At this point I don’t want you to get too sad, so read on for at least one joke about a cruel dictator.

There are whole sites out there that do little more than aggregate streams of mountain bike videos, piling them up by the day and the hour. Many of these videos — skimmed from a roiling sea of wildly varying quality — are extremely good. They’re well-shot, tightly put together and feature great riders.

So it’s not like the riding isn’t brilliant and inspirational, and the scenery lush, and the editing really fantastically nice. They are. It’s that there are so very many of them, every day, that it gets harder and harder to care. So you’re a super-talented racer with style for miles who just needs his big break? That’s nice. I saw nine more this morning. Fifteen yesterday. And all those videos ‘told a visual story’ too. The story was: man prepares to ride bicycle. Succeeds.

Not much conflict or character development in that one.

Yes, that’s an incredibly harsh way to look at it, but it’s also human nature. Familiarity breeds contempt. And here’s another fitting cliche — easy come, easy go.

If it's a thrashy punk or metal soundtrack, you know you’re in for a fast-cut movie about being rad and awesome and stoked

These videos aren’t quick or easy to make, but for the consumer there’s an endless, fast-flowing supply just a free click away. That means their place in the media economy is not really comparable to a movie: they’re the popcorn. Each is a piece of popcorn in a box so overfull it hardly matters how many spill over. You just grab another.

A rider heads into the bushes to avoid a cameraman — they’re literally everywhere - Patty Mooney, Wikimedia Commons

It doesn’t help that so many are alike. You know from the first twang of a super-mellow track that this one’s about being at one with your bike, with nature and with your sponsors. These videos must include calm voiceovers that philosophise about what bikes and nature and forests and creativity and freedom mean to the super-successful riders being expensively profiled with all the best tech, camera people, editors and travel budgets.

If, by contrast, it launches into thrashy punk or metal, you know you’re in for a fast-cut one about being rad and awesome and stoked. One about being uncorporate and anti-branding to the point of that being your brand. These videos must also include horseplay, including but not limited to donuts in the truck, funny dancing, funny drinking, throwing funny shapes in the air and winding each other up during your roadtrip. Funnily.

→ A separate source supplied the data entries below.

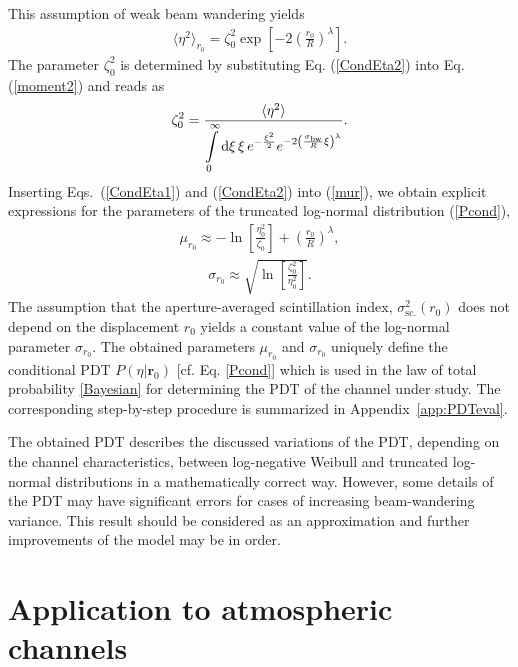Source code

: \documentclass[aps,pra,twocolumn,a4paper,nofootinbib,preprintnumbers] {revtex4-1}
\newcommand{\D}{{\rm{d}}}
\begin{document}
	This assumption of weak beam wandering  yields
		\begin{align}\label{CondEta2}
		\langle\eta^2\rangle_{r_0}=\zeta_{0}^2\exp\left[-2\left(\frac{r_0}{R}\right)^{\lambda}\right].
		\end{align}
	The parameter  $\zeta_{0}^2$  is determined by substituting Eq. (\ref{CondEta2}) into Eq. (\ref{moment2}) and reads as
		\begin{align}\label{Eta2Defin}
		\zeta_0^2=\frac{\langle\eta^2\rangle}{\displaystyle{\int\limits_{0}^\infty  \D\xi\,\xi \,e^{-\frac{\xi^2}{2}}e^{-2\left(\frac{\sigma_{\mathrm{bw}}}{R}\xi\right)^{\lambda}}}}.
		\end{align}
	Inserting Eqs.~(\ref{CondEta1}) and (\ref{CondEta2}) into (\ref{mur}),  we obtain explicit expressions for the parameters of the truncated log-normal distribution (\ref{Pcond}),
		\begin{align}\label{muApprox}
		\mu_{r_0}\approx-\ln\left[\frac{\eta_0^2}{\zeta_0}\right]+\left(\frac{r_0}{R}\right)^{\lambda},
		\end{align}
		\begin{align}\label{sigmaApprox}
		\sigma_{r_0}\approx\sqrt{\ln\left[\frac{\zeta_0^2}{\eta_0^2}\right]}.
		\end{align}
	The assumption that the aperture-averaged scintillation index,  $\sigma^2_\textrm{sc.}(r_0)$ does not depend on the displacement $r_0$ yields a constant value of the log-normal parameter $ \sigma_{r_0}$.
	The obtained parameters $\mu_{r_0}$ and $\sigma_{r_0}$ uniquely define the conditional PDT $P(\eta|\boldsymbol{r}_0)$ [cf. Eq. \eqref{Pcond}] which is used in the law of total probability \eqref{Bayesian} for determining the   PDT of the channel under study.
	The corresponding step-by-step procedure is summarized in Appendix~\ref{app:PDTeval}.
	
	The obtained PDT describes the discussed variations of the PDT, depending on the channel characteristics, between log-negative Weibull and truncated log-normal distributions in a mathematically correct way.
	However, some details of the PDT may have significant errors for cases of increasing beam-wandering variance.
	This result should be considered as an approximation and further improvements of the model may be in order.
	
	
	


\section{Application to atmospheric channels}\label{sec:Applications}
\end{document}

The biggest giveaway of all is if you recognise the music. An established artist on the soundtrack almost certainly means sponsors have paid for this… because big, moneyed brands have long since caught on. They’re routinely using humble little edits to market the idea they’re really just a handful of passionate riders messing about in the woods, ones who just happen to have 56 CAD programs and an industrial autoclave. Kind of disingenuous when your drone costs more than most bikes.

This is good for us consumers, of course – we get to see the most amazing global locations, riding and production values you can get, all the time, all for free. But it’s another kick in the unsponsored baggies of the genuinely small-time, the passionate up-and-comers with their phone cams. It just gets harder still to be heard above the tidal roar of endless beautiful vids. The competition has expanded from the best of the planet to the rest of the planet. Probably even Kim Jong Il is at it.

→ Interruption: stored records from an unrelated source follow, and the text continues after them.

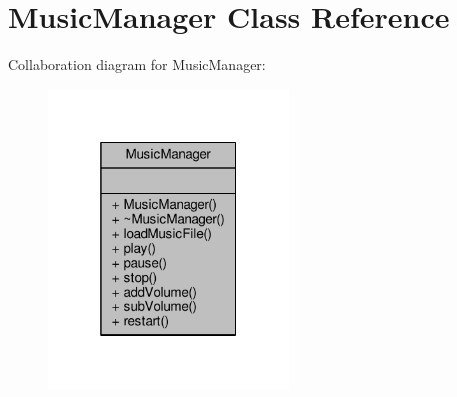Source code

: \hypertarget{class_music_manager}{}\section{Music\+Manager Class Reference}
\label{class_music_manager}


Collaboration diagram for Music\+Manager\+:\nopagebreak
\begin{figure}[H]
\begin{center}
\leavevmode
\includegraphics[width=181pt]{d3/dfa/class_music_manager__coll__graph}
\end{center}
\end{figure}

A senior North Korean programmer uploads Jong Il’s sickest edit yet - Jan Fidler, Creative Commons

But how long will people keep picking through it all? With near-infinite options but little real choice within, we must all sift for the few videos that show us anything new. And on the other side, how long will creators keep putting weeks of heart, soul and money into films that at best might trend for a day… and at worst, simply sink? I don’t know. Sorry if you were expecting an answer. It’s anyone’s guess.

With that in mind I emailed Kim Jong Il himself. He didn’t reply and that’s a nice segue, because I like to end on a positive note: I can now reveal it turns out Kim Jong Il is, in fact, dead.